**TASK INSTRUCTIONS**.
Produce an exact copy of all the data below, dropping every image.

——————

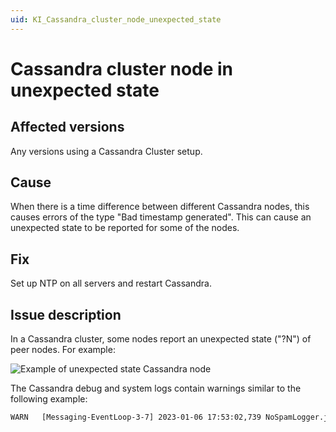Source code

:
 ```yaml
---
uid: KI_Cassandra_cluster_node_unexpected_state
---
```


# Cassandra cluster node in unexpected state

## Affected versions

Any versions using a Cassandra Cluster setup.

## Cause

When there is a time difference between different Cassandra nodes, this causes errors of the type "Bad timestamp generated". This can cause an unexpected state to be reported for some of the nodes.

## Fix

Set up NTP on all servers and restart Cassandra.

## Issue description

In a Cassandra cluster, some nodes report an unexpected state ("?N") of peer nodes. For example:

![Example of unexpected state Cassandra node](~/user-guide/images/KI_Cassandra_node_unexpected.png)

The Cassandra debug and system logs contain warnings similar to the following example:

```txt
WARN   [Messaging-EventLoop-3-7] 2023-01-06 17:53:02,739 NoSpamLogger.java:95 - Bad timestamp 1673020344443 generated, overriding with currentTimeMillis = 1673023982737
```
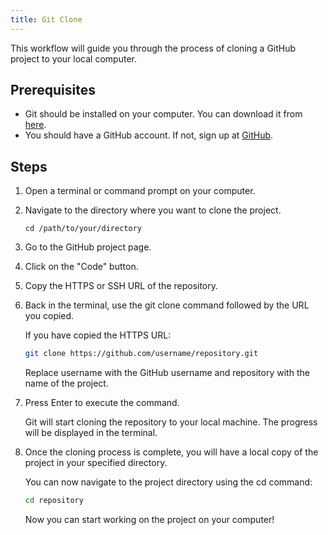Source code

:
 ```yaml
---
title: Git Clone
---
```


This workflow will guide you through the process of cloning a GitHub project to your local computer.

## Prerequisites

- Git should be installed on your computer. You can download it from [here](https://git-scm.com/downloads).
- You should have a GitHub account. If not, sign up at [GitHub](https://github.com/join).

## Steps

1. Open a terminal or command prompt on your computer.
2. Navigate to the directory where you want to clone the project.

   ```shell
   cd /path/to/your/directory

   ```

3. Go to the GitHub project page.

4. Click on the "Code" button.

5. Copy the HTTPS or SSH URL of the repository.

6. Back in the terminal, use the git clone command followed by the URL you copied.

   If you have copied the HTTPS URL:

   ```bash
   git clone https://github.com/username/repository.git
   ```

   Replace username with the GitHub username and repository with the name of the project.

7. Press Enter to execute the command.

   Git will start cloning the repository to your local machine. The progress will be displayed in the terminal.

8. Once the cloning process is complete, you will have a local copy of the project in your specified directory.

   You can now navigate to the project directory using the cd command:

   ```bash
   cd repository
   ```

   Now you can start working on the project on your computer!

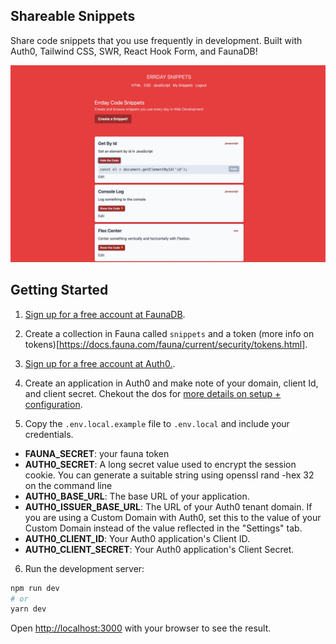 ## Shareable Snippets

Share code snippets that you use frequently in development. Built with Auth0, Tailwind CSS, SWR, React Hook Form, and FaunaDB!

![Application Demo](./images/cover.jpg)

## Getting Started

1. [Sign up for a free account at FaunaDB](http://bit.ly/jqqfauna).

2. Create a collection in Fauna called `snippets` and a token (more info on tokens)[https://docs.fauna.com/fauna/current/security/tokens.html].

3. [Sign up for a free account at Auth0.](http://bit.ly/jqqauth0).

4. Create an application in Auth0 and make note of your domain, client Id, and client secret. Chekout the dos for [more details on setup + configuration](https://github.com/auth0/nextjs-auth0).

5. Copy the `.env.local.example` file to `.env.local` and include your credentials.

- **FAUNA_SECRET**: your fauna token
- **AUTH0_SECRET**: A long secret value used to encrypt the session cookie. You can generate a suitable string using openssl rand -hex 32 on the command line
- **AUTH0_BASE_URL**: The base URL of your application.
- **AUTH0_ISSUER_BASE_URL**: The URL of your Auth0 tenant domain. If you are using a Custom Domain with Auth0, set this to the value of your Custom Domain instead of the value reflected in the "Settings" tab.
- **AUTH0_CLIENT_ID**: Your Auth0 application's Client ID.
- **AUTH0_CLIENT_SECRET**: Your Auth0 application's Client Secret.

6. Run the development server:

```bash
npm run dev
# or
yarn dev
```

Open [http://localhost:3000](http://localhost:3000) with your browser to see the result.
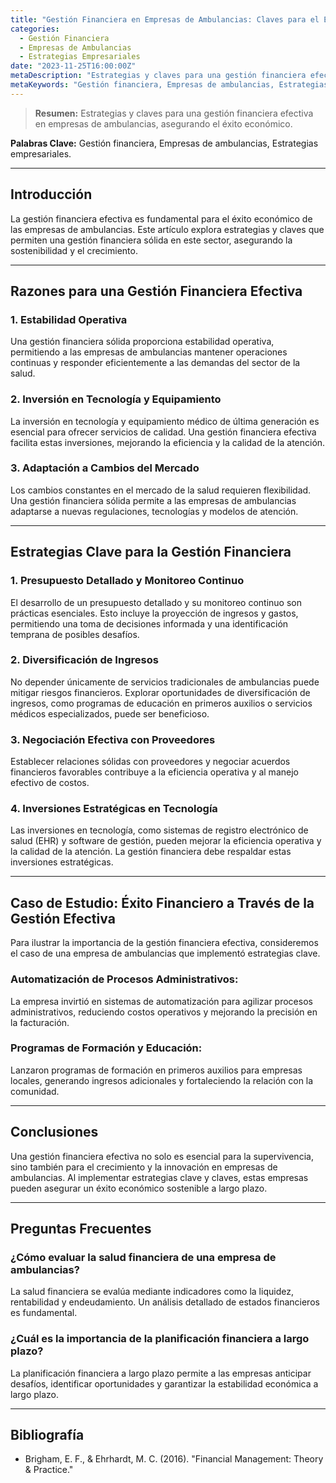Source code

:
 ```yaml
---
title: "Gestión Financiera en Empresas de Ambulancias: Claves para el Éxito Económico"
categories:
  - Gestión Financiera
  - Empresas de Ambulancias
  - Estrategias Empresariales
date: "2023-11-25T16:00:00Z"
metaDescription: "Estrategias y claves para una gestión financiera efectiva en empresas de ambulancias, asegurando el éxito económico."
metaKeywords: "Gestión financiera, Empresas de ambulancias, Estrategias empresariales"
---
```


> **Resumen:** Estrategias y claves para una gestión financiera efectiva en empresas de ambulancias, asegurando el éxito económico.

**Palabras Clave:** Gestión financiera, Empresas de ambulancias, Estrategias empresariales.

---

## Introducción

La gestión financiera efectiva es fundamental para el éxito económico de las empresas de ambulancias. Este artículo explora estrategias y claves que permiten una gestión financiera sólida en este sector, asegurando la sostenibilidad y el crecimiento.

---

## Razones para una Gestión Financiera Efectiva

### 1. Estabilidad Operativa

Una gestión financiera sólida proporciona estabilidad operativa, permitiendo a las empresas de ambulancias mantener operaciones continuas y responder eficientemente a las demandas del sector de la salud.

### 2. Inversión en Tecnología y Equipamiento

La inversión en tecnología y equipamiento médico de última generación es esencial para ofrecer servicios de calidad. Una gestión financiera efectiva facilita estas inversiones, mejorando la eficiencia y la calidad de la atención.

### 3. Adaptación a Cambios del Mercado

Los cambios constantes en el mercado de la salud requieren flexibilidad. Una gestión financiera sólida permite a las empresas de ambulancias adaptarse a nuevas regulaciones, tecnologías y modelos de atención.

---

## Estrategias Clave para la Gestión Financiera

### 1. Presupuesto Detallado y Monitoreo Continuo

El desarrollo de un presupuesto detallado y su monitoreo continuo son prácticas esenciales. Esto incluye la proyección de ingresos y gastos, permitiendo una toma de decisiones informada y una identificación temprana de posibles desafíos.

### 2. Diversificación de Ingresos

No depender únicamente de servicios tradicionales de ambulancias puede mitigar riesgos financieros. Explorar oportunidades de diversificación de ingresos, como programas de educación en primeros auxilios o servicios médicos especializados, puede ser beneficioso.

### 3. Negociación Efectiva con Proveedores

Establecer relaciones sólidas con proveedores y negociar acuerdos financieros favorables contribuye a la eficiencia operativa y al manejo efectivo de costos.

### 4. Inversiones Estratégicas en Tecnología

Las inversiones en tecnología, como sistemas de registro electrónico de salud (EHR) y software de gestión, pueden mejorar la eficiencia operativa y la calidad de la atención. La gestión financiera debe respaldar estas inversiones estratégicas.

---

## Caso de Estudio: Éxito Financiero a Través de la Gestión Efectiva

Para ilustrar la importancia de la gestión financiera efectiva, consideremos el caso de una empresa de ambulancias que implementó estrategias clave.

### Automatización de Procesos Administrativos:
La empresa invirtió en sistemas de automatización para agilizar procesos administrativos, reduciendo costos operativos y mejorando la precisión en la facturación.

### Programas de Formación y Educación:
Lanzaron programas de formación en primeros auxilios para empresas locales, generando ingresos adicionales y fortaleciendo la relación con la comunidad.

---

## Conclusiones

Una gestión financiera efectiva no solo es esencial para la supervivencia, sino también para el crecimiento y la innovación en empresas de ambulancias. Al implementar estrategias clave y claves, estas empresas pueden asegurar un éxito económico sostenible a largo plazo.

---

## Preguntas Frecuentes

### ¿Cómo evaluar la salud financiera de una empresa de ambulancias?

La salud financiera se evalúa mediante indicadores como la liquidez, rentabilidad y endeudamiento. Un análisis detallado de estados financieros es fundamental.

### ¿Cuál es la importancia de la planificación financiera a largo plazo?

La planificación financiera a largo plazo permite a las empresas anticipar desafíos, identificar oportunidades y garantizar la estabilidad económica a largo plazo.

---

## Bibliografía

- Brigham, E. F., & Ehrhardt, M. C. (2016). "Financial Management: Theory & Practice."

——————

**FINISHED TASK**.
Source code

:
 ```yaml
---
uid: KI_Cassandra_cluster_node_unexpected_state
---
```


# Cassandra cluster node in unexpected state

## Affected versions

Any versions using a Cassandra Cluster setup.

## Cause

When there is a time difference between different Cassandra nodes, this causes errors of the type "Bad timestamp generated". This can cause an unexpected state to be reported for some of the nodes.

## Fix

Set up NTP on all servers and restart Cassandra.

## Issue description

In a Cassandra cluster, some nodes report an unexpected state ("?N") of peer nodes. For example:

![Example of unexpected state Cassandra node](~/user-guide/images/KI_Cassandra_node_unexpected.png)

The Cassandra debug and system logs contain warnings similar to the following example:

```txt
WARN   [Messaging-EventLoop-3-7] 2023-01-06 17:53:02,739 NoSpamLogger.java:95 - Bad timestamp 1673020344443 generated, overriding with currentTimeMillis = 1673023982737
```
Source code

:
 ```yaml
---
title: Git Clone
---
```


This workflow will guide you through the process of cloning a GitHub project to your local computer.

## Prerequisites

- Git should be installed on your computer. You can download it from [here](https://git-scm.com/downloads).
- You should have a GitHub account. If not, sign up at [GitHub](https://github.com/join).

## Steps

1. Open a terminal or command prompt on your computer.
2. Navigate to the directory where you want to clone the project.

   ```shell
   cd /path/to/your/directory

   ```

3. Go to the GitHub project page.

4. Click on the "Code" button.

5. Copy the HTTPS or SSH URL of the repository.

6. Back in the terminal, use the git clone command followed by the URL you copied.

   If you have copied the HTTPS URL:

   ```bash
   git clone https://github.com/username/repository.git
   ```

   Replace username with the GitHub username and repository with the name of the project.

7. Press Enter to execute the command.

   Git will start cloning the repository to your local machine. The progress will be displayed in the terminal.

8. Once the cloning process is complete, you will have a local copy of the project in your specified directory.

   You can now navigate to the project directory using the cd command:

   ```bash
   cd repository
   ```

   Now you can start working on the project on your computer!

 ## Shareable Snippets

Share code snippets that you use frequently in development. Built with Auth0, Tailwind CSS, SWR, React Hook Form, and FaunaDB!

![Application Demo](./images/cover.jpg)

## Getting Started

1. [Sign up for a free account at FaunaDB](http://bit.ly/jqqfauna).

2. Create a collection in Fauna called `snippets` and a token (more info on tokens)[https://docs.fauna.com/fauna/current/security/tokens.html].

3. [Sign up for a free account at Auth0.](http://bit.ly/jqqauth0).

4. Create an application in Auth0 and make note of your domain, client Id, and client secret. Chekout the dos for [more details on setup + configuration](https://github.com/auth0/nextjs-auth0).

5. Copy the `.env.local.example` file to `.env.local` and include your credentials.

- **FAUNA_SECRET**: your fauna token
- **AUTH0_SECRET**: A long secret value used to encrypt the session cookie. You can generate a suitable string using openssl rand -hex 32 on the command line
- **AUTH0_BASE_URL**: The base URL of your application.
- **AUTH0_ISSUER_BASE_URL**: The URL of your Auth0 tenant domain. If you are using a Custom Domain with Auth0, set this to the value of your Custom Domain instead of the value reflected in the "Settings" tab.
- **AUTH0_CLIENT_ID**: Your Auth0 application's Client ID.
- **AUTH0_CLIENT_SECRET**: Your Auth0 application's Client Secret.

6. Run the development server:

```bash
npm run dev
# or
yarn dev
```

Open [http://localhost:3000](http://localhost:3000) with your browser to see the result.
Source code

:
 ```yaml
---
title: "Gestión Financiera en Empresas de Ambulancias: Claves para el Éxito Económico"
categories:
  - Gestión Financiera
  - Empresas de Ambulancias
  - Estrategias Empresariales
date: "2023-11-25T16:00:00Z"
metaDescription: "Estrategias y claves para una gestión financiera efectiva en empresas de ambulancias, asegurando el éxito económico."
metaKeywords: "Gestión financiera, Empresas de ambulancias, Estrategias empresariales"
---
```


> **Resumen:** Estrategias y claves para una gestión financiera efectiva en empresas de ambulancias, asegurando el éxito económico.

**Palabras Clave:** Gestión financiera, Empresas de ambulancias, Estrategias empresariales.

---

## Introducción

La gestión financiera efectiva es fundamental para el éxito económico de las empresas de ambulancias. Este artículo explora estrategias y claves que permiten una gestión financiera sólida en este sector, asegurando la sostenibilidad y el crecimiento.

---

## Razones para una Gestión Financiera Efectiva

### 1. Estabilidad Operativa

Una gestión financiera sólida proporciona estabilidad operativa, permitiendo a las empresas de ambulancias mantener operaciones continuas y responder eficientemente a las demandas del sector de la salud.

### 2. Inversión en Tecnología y Equipamiento

La inversión en tecnología y equipamiento médico de última generación es esencial para ofrecer servicios de calidad. Una gestión financiera efectiva facilita estas inversiones, mejorando la eficiencia y la calidad de la atención.

### 3. Adaptación a Cambios del Mercado

Los cambios constantes en el mercado de la salud requieren flexibilidad. Una gestión financiera sólida permite a las empresas de ambulancias adaptarse a nuevas regulaciones, tecnologías y modelos de atención.

---

## Estrategias Clave para la Gestión Financiera

### 1. Presupuesto Detallado y Monitoreo Continuo

El desarrollo de un presupuesto detallado y su monitoreo continuo son prácticas esenciales. Esto incluye la proyección de ingresos y gastos, permitiendo una toma de decisiones informada y una identificación temprana de posibles desafíos.

### 2. Diversificación de Ingresos

No depender únicamente de servicios tradicionales de ambulancias puede mitigar riesgos financieros. Explorar oportunidades de diversificación de ingresos, como programas de educación en primeros auxilios o servicios médicos especializados, puede ser beneficioso.

### 3. Negociación Efectiva con Proveedores

Establecer relaciones sólidas con proveedores y negociar acuerdos financieros favorables contribuye a la eficiencia operativa y al manejo efectivo de costos.

### 4. Inversiones Estratégicas en Tecnología

Las inversiones en tecnología, como sistemas de registro electrónico de salud (EHR) y software de gestión, pueden mejorar la eficiencia operativa y la calidad de la atención. La gestión financiera debe respaldar estas inversiones estratégicas.

---

## Caso de Estudio: Éxito Financiero a Través de la Gestión Efectiva

Para ilustrar la importancia de la gestión financiera efectiva, consideremos el caso de una empresa de ambulancias que implementó estrategias clave.

### Automatización de Procesos Administrativos:
La empresa invirtió en sistemas de automatización para agilizar procesos administrativos, reduciendo costos operativos y mejorando la precisión en la facturación.

### Programas de Formación y Educación:
Lanzaron programas de formación en primeros auxilios para empresas locales, generando ingresos adicionales y fortaleciendo la relación con la comunidad.

---

## Conclusiones

Una gestión financiera efectiva no solo es esencial para la supervivencia, sino también para el crecimiento y la innovación en empresas de ambulancias. Al implementar estrategias clave y claves, estas empresas pueden asegurar un éxito económico sostenible a largo plazo.

---

## Preguntas Frecuentes

### ¿Cómo evaluar la salud financiera de una empresa de ambulancias?

La salud financiera se evalúa mediante indicadores como la liquidez, rentabilidad y endeudamiento. Un análisis detallado de estados financieros es fundamental.

### ¿Cuál es la importancia de la planificación financiera a largo plazo?

La planificación financiera a largo plazo permite a las empresas anticipar desafíos, identificar oportunidades y garantizar la estabilidad económica a largo plazo.

---

## Bibliografía

- Brigham, E. F., & Ehrhardt, M. C. (2016). "Financial Management: Theory & Practice."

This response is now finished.